L’une des hypothèses suggère que le Suaire aurait été emmené vers la ville d’Édesse (aujourd’hui Urfa, en Turquie) par des disciples du Christ, en quête de protection contre les persécutions. Environ 500 ans plus tard, il aurait été redécouvert, bien préservé, puis dissimulé dans un mur de la ville. En 944, il fut transporté à Constantinople et, en 1204, des croisés d’Europe Occidentale s’en seraient emparé. À partir de 1346, le Suaire commence à être associé au nom du comte Geoffroi de Charny (Chevalier Templaire (*1). Des siècles plus tard, il est transféré de Chambéry, dans la collégiale de Lirey (à environ 150 km de Paris), à la cathédrale de Turin, en accomplissement d’un vœu de Saint Charles Borromée.(prêlat italien)
Face à l’intérêt croissant de la communauté scientifique, le tissu a fait l’objet de plusieurs analyses qui ont révélé que les marques ne contiennent aucune trace d’encre ni de pigments organiques. L’une des hypothèses les plus acceptées suggère que l’image, formée à partir de nuances monochromatiques, aurait résulté d’une déshydratation des fibres du tissu, provoquée par un rayonnement de chaleur ou de lumière intense. Des études menées en 1973, analysant différentes intensités lumineuses, ont révélé un aspect tridimensionnel de l’image.
Année après année, beaucoup de questions restent sans réponse. Bien que des analyses de datation au carbone 14 (technique archéologique utilisée pour estimer l’âge d’objets contenant du carbone) présentent des divergences quant à la date précise, on ignore également quelle technique aurait pu , à coup sûr, produire cette image. Malgré les avancées technologiques, aucune expérience scientifique n’a pu reproduire avec précision le processus ayant généré l’image du Suaire.
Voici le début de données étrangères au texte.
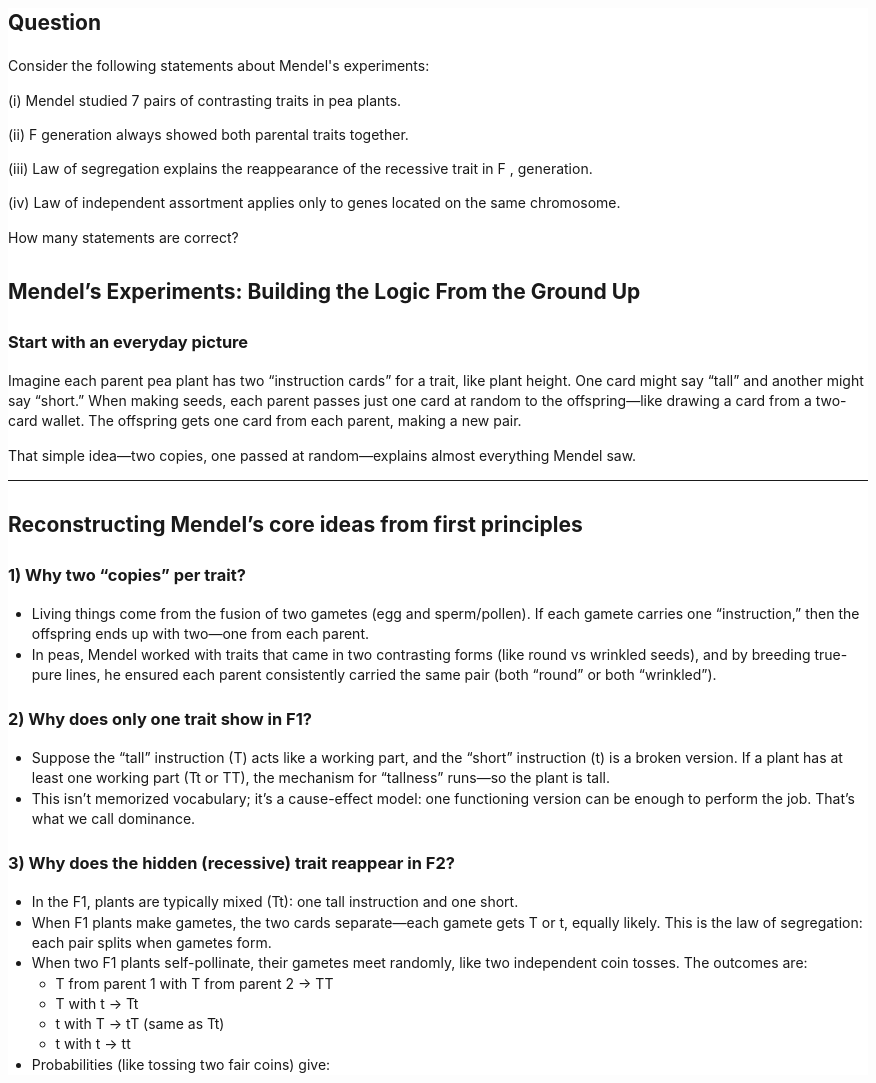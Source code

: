 ## Question
Consider the following statements about Mendel's experiments:

(i) Mendel studied 7 pairs of contrasting traits in pea plants.

(ii) F generation always showed both parental traits together.

(iii) Law of segregation explains the reappearance of the recessive trait in F , generation.

(iv) Law of independent assortment applies only to genes located on the same chromosome.

How many statements are correct?

## Mendel’s Experiments: Building the Logic From the Ground Up

### Start with an everyday picture
Imagine each parent pea plant has two “instruction cards” for a trait, like plant height. One card might say “tall” and another might say “short.” When making seeds, each parent passes just one card at random to the offspring—like drawing a card from a two-card wallet. The offspring gets one card from each parent, making a new pair.

That simple idea—two copies, one passed at random—explains almost everything Mendel saw.

---

## Reconstructing Mendel’s core ideas from first principles

### 1) Why two “copies” per trait?
- Living things come from the fusion of two gametes (egg and sperm/pollen). If each gamete carries one “instruction,” then the offspring ends up with two—one from each parent.
- In peas, Mendel worked with traits that came in two contrasting forms (like round vs wrinkled seeds), and by breeding true-pure lines, he ensured each parent consistently carried the same pair (both “round” or both “wrinkled”).

### 2) Why does only one trait show in F1?
- Suppose the “tall” instruction (T) acts like a working part, and the “short” instruction (t) is a broken version. If a plant has at least one working part (Tt or TT), the mechanism for “tallness” runs—so the plant is tall.
- This isn’t memorized vocabulary; it’s a cause-effect model: one functioning version can be enough to perform the job. That’s what we call dominance.

### 3) Why does the hidden (recessive) trait reappear in F2?
- In the F1, plants are typically mixed (Tt): one tall instruction and one short.
- When F1 plants make gametes, the two cards separate—each gamete gets T or t, equally likely. This is the law of segregation: each pair splits when gametes form.
- When two F1 plants self-pollinate, their gametes meet randomly, like two independent coin tosses. The outcomes are:
  - T from parent 1 with T from parent 2 → TT
  - T with t → Tt
  - t with T → tT (same as Tt)
  - t with t → tt
- Probabilities (like tossing two fair coins) give:
  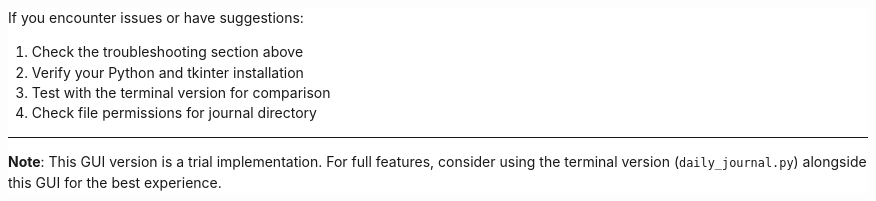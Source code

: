 If you encounter issues or have suggestions:
1. Check the troubleshooting section above
2. Verify your Python and tkinter installation
3. Test with the terminal version for comparison
4. Check file permissions for journal directory

---

**Note**: This GUI version is a trial implementation. For full features, consider using the terminal version (`daily_journal.py`) alongside this GUI for the best experience.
L’absence de pigments traditionnels remet en question l’hypothèse selon laquelle elle aurait été peinte (*2).
En 2022, des chercheurs de l’Institut de Cristallographie, en Italie (*3), ont mené de nouvelles analyses de datation du tissu à l’aide de rayons X. Leurs résultats suggèrent que les matériaux composant le Linceul de Turin sont compatibles avec la période à laquelle Jésus aurait vécu. Récemment, des images recréées par intelligence artificielle, à partir du visage imprimé sur le Suaire, présentent des caractéristiques similaires aux représentations traditionnelles de Jésus dans les arts plastiques.
Certains considèrent le Suaire comme une évidence matérielle de la résurrection de Jésus. D’autres s’interrogent sur les phénomènes physiques qui auraient pu provoquer, de manière soudaine, une décharge d’énergie capable d’imprégner le tissu — et de résister au temps.
Bien que les recherches ne soient pas concluantes, l’histoire du tissu de lin qui, selon la tradition, a enveloppé le corps de Jésus de Nazareth continue d’être une invitation à la réflexion. Les significations de renouveau et de transformation associées à la Pâque ont profondément marqué l’histoire de la civilisation occidentale. Réfléchir au parcours du Suaire et à sa symbolique du « passage » est une opportunité de réflexion — non seulement pour la science, mais aussi pour tous ceux qui s’intéressent à cette histoire et à son influence millénaire.
Notes
(*1) Espinosa, 2024, p. 12
(*2) Espinosa, 2024, p. 86
(*3) De Caro et al., 2022
Références :
ESPINOSA, Jaime. Le Saint Suaire. São Paulo : Quadrante, 2024.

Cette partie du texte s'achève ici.